--- ASSIGNMENT ---
Read through the listing below, and copy every line where the string "registry" appears.

=== DATA EXTRACTS ===

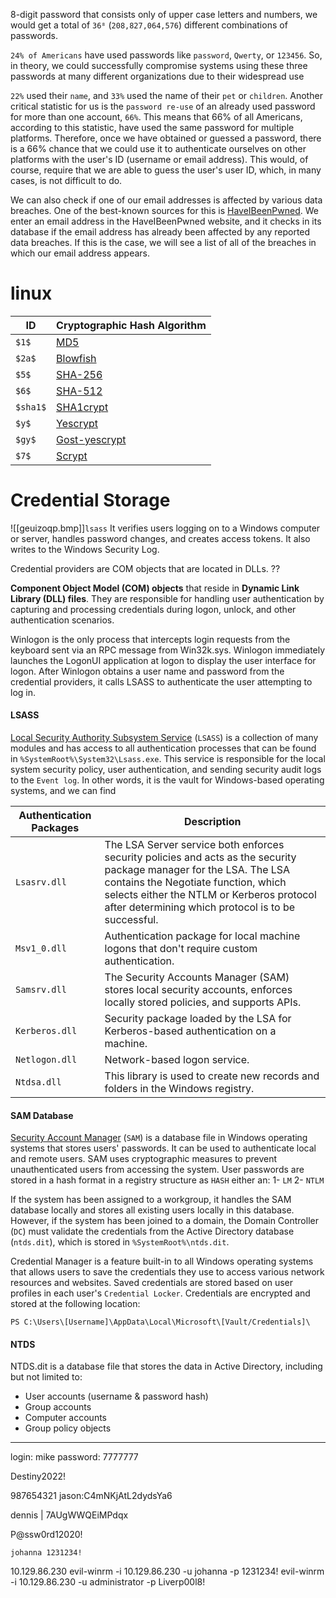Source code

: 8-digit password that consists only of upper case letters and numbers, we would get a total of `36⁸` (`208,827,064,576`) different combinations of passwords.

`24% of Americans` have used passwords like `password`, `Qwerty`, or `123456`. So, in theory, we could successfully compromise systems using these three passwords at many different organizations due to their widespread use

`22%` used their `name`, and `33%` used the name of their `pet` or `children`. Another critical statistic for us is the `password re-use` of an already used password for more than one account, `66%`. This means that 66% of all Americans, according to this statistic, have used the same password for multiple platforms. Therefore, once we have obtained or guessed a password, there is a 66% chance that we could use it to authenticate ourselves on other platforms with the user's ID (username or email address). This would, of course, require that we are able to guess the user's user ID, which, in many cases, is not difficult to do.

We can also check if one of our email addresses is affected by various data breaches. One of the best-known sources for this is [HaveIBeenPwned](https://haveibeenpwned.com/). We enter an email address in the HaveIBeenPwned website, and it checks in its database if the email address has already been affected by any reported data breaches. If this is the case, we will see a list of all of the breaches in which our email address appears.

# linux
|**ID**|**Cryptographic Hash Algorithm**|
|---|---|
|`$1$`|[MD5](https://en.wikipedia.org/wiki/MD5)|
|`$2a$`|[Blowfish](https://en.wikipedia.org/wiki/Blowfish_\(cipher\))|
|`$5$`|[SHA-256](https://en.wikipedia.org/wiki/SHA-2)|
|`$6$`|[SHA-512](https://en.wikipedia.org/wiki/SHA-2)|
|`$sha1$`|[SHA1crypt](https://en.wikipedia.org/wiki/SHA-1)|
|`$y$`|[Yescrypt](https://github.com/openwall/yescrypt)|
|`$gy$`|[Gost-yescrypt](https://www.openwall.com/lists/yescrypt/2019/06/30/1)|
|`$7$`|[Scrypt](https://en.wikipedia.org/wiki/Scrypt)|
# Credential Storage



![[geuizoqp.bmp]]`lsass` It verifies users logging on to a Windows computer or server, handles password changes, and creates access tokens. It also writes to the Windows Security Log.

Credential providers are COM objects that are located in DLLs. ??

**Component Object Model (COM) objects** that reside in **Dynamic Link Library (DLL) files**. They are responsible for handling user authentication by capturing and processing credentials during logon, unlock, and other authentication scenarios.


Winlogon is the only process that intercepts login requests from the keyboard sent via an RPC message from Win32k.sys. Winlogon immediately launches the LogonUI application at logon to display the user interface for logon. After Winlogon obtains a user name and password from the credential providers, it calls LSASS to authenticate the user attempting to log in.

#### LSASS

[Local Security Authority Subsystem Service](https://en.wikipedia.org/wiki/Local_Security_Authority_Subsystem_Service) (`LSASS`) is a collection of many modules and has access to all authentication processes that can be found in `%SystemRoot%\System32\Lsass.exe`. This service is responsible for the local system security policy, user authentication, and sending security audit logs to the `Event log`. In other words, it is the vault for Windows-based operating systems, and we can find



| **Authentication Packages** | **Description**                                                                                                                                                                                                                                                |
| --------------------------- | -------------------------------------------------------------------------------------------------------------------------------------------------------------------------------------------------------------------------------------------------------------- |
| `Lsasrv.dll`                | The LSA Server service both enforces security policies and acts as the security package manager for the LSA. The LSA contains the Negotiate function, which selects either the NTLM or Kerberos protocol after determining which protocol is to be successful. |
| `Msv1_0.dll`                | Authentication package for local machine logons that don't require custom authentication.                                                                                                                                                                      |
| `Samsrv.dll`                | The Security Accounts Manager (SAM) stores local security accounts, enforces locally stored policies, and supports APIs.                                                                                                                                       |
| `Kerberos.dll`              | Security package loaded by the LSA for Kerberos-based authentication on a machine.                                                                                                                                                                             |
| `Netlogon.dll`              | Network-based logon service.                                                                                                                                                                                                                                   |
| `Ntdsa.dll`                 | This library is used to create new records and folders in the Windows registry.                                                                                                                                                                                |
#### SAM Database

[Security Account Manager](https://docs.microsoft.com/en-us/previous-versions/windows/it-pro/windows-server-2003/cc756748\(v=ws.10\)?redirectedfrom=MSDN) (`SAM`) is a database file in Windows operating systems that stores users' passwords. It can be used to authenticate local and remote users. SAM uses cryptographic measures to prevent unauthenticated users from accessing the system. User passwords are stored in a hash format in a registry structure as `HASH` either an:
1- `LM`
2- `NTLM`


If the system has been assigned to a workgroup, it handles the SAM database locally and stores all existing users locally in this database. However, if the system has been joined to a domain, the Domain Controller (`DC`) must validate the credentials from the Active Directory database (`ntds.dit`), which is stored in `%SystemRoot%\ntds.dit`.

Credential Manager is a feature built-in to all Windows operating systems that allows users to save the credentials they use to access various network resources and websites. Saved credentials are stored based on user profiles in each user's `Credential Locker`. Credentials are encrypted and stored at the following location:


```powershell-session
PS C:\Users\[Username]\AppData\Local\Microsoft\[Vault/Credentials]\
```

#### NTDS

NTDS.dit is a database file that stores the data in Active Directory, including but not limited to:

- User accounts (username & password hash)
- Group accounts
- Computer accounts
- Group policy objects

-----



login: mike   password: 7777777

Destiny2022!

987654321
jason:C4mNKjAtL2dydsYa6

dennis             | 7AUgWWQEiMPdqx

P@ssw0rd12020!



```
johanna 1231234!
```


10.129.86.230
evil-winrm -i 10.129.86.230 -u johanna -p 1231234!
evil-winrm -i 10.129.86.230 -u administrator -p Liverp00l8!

===

--- TASK SOLUTION ---
| `Ntdsa.dll`                 | This library is used to create new records and folders in the Windows registry.                                                                                                                                                                                |
[Security Account Manager](https://docs.microsoft.com/en-us/previous-versions/windows/it-pro/windows-server-2003/cc756748\(v=ws.10\)?redirectedfrom=MSDN) (`SAM`) is a database file in Windows operating systems that stores users' passwords. It can be used to authenticate local and remote users. SAM uses cryptographic measures to prevent unauthenticated users from accessing the system. User passwords are stored in a hash format in a registry structure as `HASH` either an:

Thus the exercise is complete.